El club solía estar lleno de mujeres jóvenes y hermosas, acompañadas por ricachones. Grangier era un hombrecito en miniatura, de facciones perfectas, ojos castaños y una boca sensual. Medía un metro cincuenta y la combinación de sus rasgos atractivos y su mínima estatura atraía a las mujeres como un imán. Grangier trataba a todas con fingida admiración.
– Eres irresistible, chérie -decía-, pero lamentablemente para los dos, estoy locamente enamorado de otra persona.
Y era cierto.
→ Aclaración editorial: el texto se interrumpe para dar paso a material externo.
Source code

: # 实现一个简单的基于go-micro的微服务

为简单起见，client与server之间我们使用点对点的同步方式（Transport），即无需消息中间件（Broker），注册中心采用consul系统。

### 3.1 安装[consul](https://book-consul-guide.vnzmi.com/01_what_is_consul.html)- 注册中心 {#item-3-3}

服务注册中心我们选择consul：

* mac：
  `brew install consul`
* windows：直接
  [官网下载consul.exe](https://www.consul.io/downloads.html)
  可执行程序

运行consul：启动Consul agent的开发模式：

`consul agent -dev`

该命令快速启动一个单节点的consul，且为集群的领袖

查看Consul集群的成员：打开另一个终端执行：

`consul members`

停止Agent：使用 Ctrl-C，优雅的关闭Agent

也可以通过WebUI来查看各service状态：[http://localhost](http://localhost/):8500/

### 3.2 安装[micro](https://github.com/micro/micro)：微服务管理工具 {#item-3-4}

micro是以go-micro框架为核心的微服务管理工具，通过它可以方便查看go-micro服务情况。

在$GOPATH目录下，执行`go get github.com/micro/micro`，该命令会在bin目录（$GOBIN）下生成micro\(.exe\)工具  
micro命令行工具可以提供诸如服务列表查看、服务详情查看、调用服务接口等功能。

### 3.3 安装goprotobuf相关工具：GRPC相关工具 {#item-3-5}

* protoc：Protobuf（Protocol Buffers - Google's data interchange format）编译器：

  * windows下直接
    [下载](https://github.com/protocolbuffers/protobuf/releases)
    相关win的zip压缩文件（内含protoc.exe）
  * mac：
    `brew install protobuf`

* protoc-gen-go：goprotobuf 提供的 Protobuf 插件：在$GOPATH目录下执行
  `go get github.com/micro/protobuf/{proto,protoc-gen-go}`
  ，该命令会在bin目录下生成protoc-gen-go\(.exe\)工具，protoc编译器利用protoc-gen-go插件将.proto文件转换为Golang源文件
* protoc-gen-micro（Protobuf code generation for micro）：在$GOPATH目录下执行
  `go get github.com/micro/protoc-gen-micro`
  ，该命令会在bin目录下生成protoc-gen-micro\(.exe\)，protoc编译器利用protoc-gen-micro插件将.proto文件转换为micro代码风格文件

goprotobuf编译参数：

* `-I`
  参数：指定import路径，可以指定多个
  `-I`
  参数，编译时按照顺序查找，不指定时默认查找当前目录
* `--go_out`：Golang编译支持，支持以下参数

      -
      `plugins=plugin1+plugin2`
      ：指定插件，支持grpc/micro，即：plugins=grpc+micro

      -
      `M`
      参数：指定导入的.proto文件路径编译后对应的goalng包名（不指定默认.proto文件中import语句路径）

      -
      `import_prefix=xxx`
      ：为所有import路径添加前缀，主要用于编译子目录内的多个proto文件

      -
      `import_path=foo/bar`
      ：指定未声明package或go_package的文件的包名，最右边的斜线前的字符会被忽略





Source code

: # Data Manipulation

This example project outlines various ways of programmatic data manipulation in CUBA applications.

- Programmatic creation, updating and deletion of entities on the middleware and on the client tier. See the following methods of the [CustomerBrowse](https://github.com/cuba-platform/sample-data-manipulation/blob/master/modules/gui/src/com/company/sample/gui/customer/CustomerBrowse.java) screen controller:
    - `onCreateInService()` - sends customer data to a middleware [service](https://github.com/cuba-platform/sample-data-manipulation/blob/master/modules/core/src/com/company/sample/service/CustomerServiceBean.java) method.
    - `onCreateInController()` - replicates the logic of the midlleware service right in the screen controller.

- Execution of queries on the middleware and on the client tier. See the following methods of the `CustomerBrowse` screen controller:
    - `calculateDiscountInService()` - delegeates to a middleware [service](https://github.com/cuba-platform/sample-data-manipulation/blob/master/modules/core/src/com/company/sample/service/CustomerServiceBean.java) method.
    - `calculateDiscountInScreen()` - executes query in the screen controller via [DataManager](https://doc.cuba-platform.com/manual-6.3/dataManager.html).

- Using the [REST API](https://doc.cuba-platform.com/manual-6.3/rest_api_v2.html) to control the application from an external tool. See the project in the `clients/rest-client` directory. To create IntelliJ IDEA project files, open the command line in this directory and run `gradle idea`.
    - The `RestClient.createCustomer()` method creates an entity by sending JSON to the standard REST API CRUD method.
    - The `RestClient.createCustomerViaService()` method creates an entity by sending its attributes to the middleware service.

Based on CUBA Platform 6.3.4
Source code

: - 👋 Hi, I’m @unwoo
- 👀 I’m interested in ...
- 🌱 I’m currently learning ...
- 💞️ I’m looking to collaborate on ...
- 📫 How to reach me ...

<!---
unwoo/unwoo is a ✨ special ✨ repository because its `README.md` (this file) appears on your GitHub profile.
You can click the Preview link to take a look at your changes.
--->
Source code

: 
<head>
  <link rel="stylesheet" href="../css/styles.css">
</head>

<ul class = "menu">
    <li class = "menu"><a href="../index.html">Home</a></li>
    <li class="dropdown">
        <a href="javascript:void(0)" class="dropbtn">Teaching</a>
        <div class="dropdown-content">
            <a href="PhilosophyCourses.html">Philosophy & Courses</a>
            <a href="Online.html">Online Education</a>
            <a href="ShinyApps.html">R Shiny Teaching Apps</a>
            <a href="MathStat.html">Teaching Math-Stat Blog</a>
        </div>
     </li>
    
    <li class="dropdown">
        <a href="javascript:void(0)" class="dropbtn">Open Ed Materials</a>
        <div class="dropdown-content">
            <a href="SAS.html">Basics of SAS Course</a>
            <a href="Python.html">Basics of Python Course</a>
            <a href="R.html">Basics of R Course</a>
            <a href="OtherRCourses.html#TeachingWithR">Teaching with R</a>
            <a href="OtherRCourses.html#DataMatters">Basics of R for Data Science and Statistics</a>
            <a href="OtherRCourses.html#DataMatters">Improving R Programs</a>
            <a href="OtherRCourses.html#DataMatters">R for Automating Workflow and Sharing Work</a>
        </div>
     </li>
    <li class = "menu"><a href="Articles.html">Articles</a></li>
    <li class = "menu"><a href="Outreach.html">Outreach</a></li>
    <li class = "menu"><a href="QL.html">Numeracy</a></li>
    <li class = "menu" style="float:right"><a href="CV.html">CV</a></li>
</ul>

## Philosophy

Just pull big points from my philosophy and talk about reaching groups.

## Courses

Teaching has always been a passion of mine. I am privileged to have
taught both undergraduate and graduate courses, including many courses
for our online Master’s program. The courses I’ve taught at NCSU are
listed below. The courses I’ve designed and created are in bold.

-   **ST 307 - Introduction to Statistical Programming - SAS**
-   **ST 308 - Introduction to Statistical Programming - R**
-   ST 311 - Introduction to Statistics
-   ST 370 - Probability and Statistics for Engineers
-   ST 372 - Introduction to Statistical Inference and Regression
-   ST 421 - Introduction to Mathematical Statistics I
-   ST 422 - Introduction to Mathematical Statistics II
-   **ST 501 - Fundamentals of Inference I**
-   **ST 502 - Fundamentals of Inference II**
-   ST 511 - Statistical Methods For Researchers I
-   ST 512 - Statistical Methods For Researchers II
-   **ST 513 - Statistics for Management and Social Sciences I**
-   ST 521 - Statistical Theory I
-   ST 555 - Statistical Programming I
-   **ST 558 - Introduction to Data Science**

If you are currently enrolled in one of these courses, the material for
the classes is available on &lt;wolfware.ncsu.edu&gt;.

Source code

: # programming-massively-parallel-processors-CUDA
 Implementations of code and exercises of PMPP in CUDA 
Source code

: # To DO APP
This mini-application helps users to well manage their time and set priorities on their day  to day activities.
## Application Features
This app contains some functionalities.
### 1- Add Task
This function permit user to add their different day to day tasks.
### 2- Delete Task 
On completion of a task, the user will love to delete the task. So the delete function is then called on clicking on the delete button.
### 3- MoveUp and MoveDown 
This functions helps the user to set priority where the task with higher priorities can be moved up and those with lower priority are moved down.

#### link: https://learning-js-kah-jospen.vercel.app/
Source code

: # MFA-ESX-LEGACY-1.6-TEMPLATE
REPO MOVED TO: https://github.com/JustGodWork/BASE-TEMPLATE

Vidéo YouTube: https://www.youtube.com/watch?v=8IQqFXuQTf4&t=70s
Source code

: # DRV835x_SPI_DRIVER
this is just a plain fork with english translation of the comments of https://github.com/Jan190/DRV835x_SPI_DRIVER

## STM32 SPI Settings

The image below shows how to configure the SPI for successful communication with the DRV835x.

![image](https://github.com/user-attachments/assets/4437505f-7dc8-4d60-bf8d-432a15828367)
Desde luego, esa otra persona cambiaba de una semana a otra, puesto que en Biarritz había una provisión interminable de bellos muchachos, y Grangier era insaciable y cambiante.
Sus contactos con el bajo mundo y con la Policía eran lo suficientemente estrechos como para permitirle mantener el casino. Había comenzado siendo corredor de apuestas; luego se dedicó al tráfico de drogas, y finalmente había conseguido establecer su pequeño feudo en Biarritz. Los que se oponían a él advertían demasiado tarde lo peligroso que podía ser este hombrecito.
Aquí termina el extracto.